2. They Have Their Own Lingo
Two words: The Zone. if you know, you know.
3. Celebrity Fans
Over the course of its ten year history, This Feeling has drawn in some of the biggest names in music. Miles Kane, Jake Bugg, Carl Barat, Kasabian and Liam and Noel Gallagher have all appeared at shows, with the latter even giving This Feeling a shoutout during his headline slot at Y Not festival this year. Football hero and indie music fan Peter Crouch regularly makes appearances, turning up at Leeds with wife Abbey Clancy to support her brother's band, JUDAS, whilst This Is England stars such as Thomas Turgoose and Vicky McClure also show their faces.
4. Their Bands Love A Good Crowd Invasion
Manchester scoundrels Cabbage always break the barrier between stage and crowd, Strange Bones won't finish a set unless they've jumped in guitar first, Hello Operator and White Room aren't strangers to crowd surfing and The Blinders were the latest new band to consort with the audience at Leeds, jumping into the mix to project their heavy surf-psych, looking and sounding like the early Wytches.
5. Their Bands Have Each Other's Backs
Perhaps the most heartfelt aspect to This Feeling is the support with which the bands give each other. They cheer each other on, big each other up, mosh to each other's sets and generally dish out compliments and goodwill backstage like it's the League of Nations.
6. They Represent Different Bands, Cultures and Backgrounds From All Over The UK
Why should bands have to disperse to London in order for their band to be successful? We all know that London isn't the place of dreams anymore and generating music from different cities gives so much more character to bands, setting them apart from the rest.
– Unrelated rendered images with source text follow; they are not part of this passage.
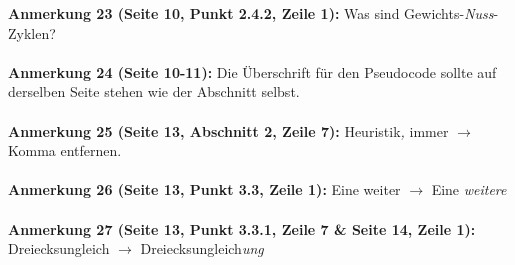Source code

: \documentclass[a4paper,12pt]{book}
\begin{document}
\noindent
\textbf{Anmerkung 23 (Seite 10, Punkt 2.4.2, Zeile 1):}
Was sind Gewichts-\emph{Nuss}-Zyklen? \\
\\

\noindent
\textbf{Anmerkung 24 (Seite 10-11):}
Die Überschrift für den Pseudocode sollte auf derselben Seite stehen wie der Abschnitt selbst. \\
\\

\noindent
\textbf{Anmerkung 25 (Seite 13, Abschnitt 2, Zeile 7):}
Heuristik\emph{,} immer $\rightarrow$ Komma entfernen. \\
\\

\noindent
\textbf{Anmerkung 26 (Seite 13, Punkt 3.3, Zeile 1):}
Eine weiter $\rightarrow$ Eine \emph{weitere} \\
\\

\noindent
\textbf{Anmerkung 27 (Seite 13, Punkt 3.3.1, Zeile 7 \& Seite 14, Zeile 1):}\\
Dreiecksungleich $\rightarrow$ Dreiecksungleich\emph{ung} \\
\\
\end{document}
This Feeling allows bands from various cities to build their fanbase at home and develop a buzz in their city before touring around the UK. The Strawberries, Dantevilles and Cupids represent the charisma of Manchester, Paves and Sisteray are as dynamic as London itself, Bang Bang Romeo and Liberty Ship are proud Sheffield acolytes and the unruly charm of the West Midlands is best showcased by The Assist, April and for pure showstopping voices, Broken Witt Rebels.
7. There's A Place For Everyone
There's no room for seclusion at This Feeling, which means anyone can join the cavalry. Photographers, DJs, journalists, event organizers, PRs, stage crew, sound technicians and more are greeted with open arms. As we all know, it takes more than just bands to put on a show and every individual behind the scenes is appreciated and celebrated with more than just a few glasses of Jack Daniels.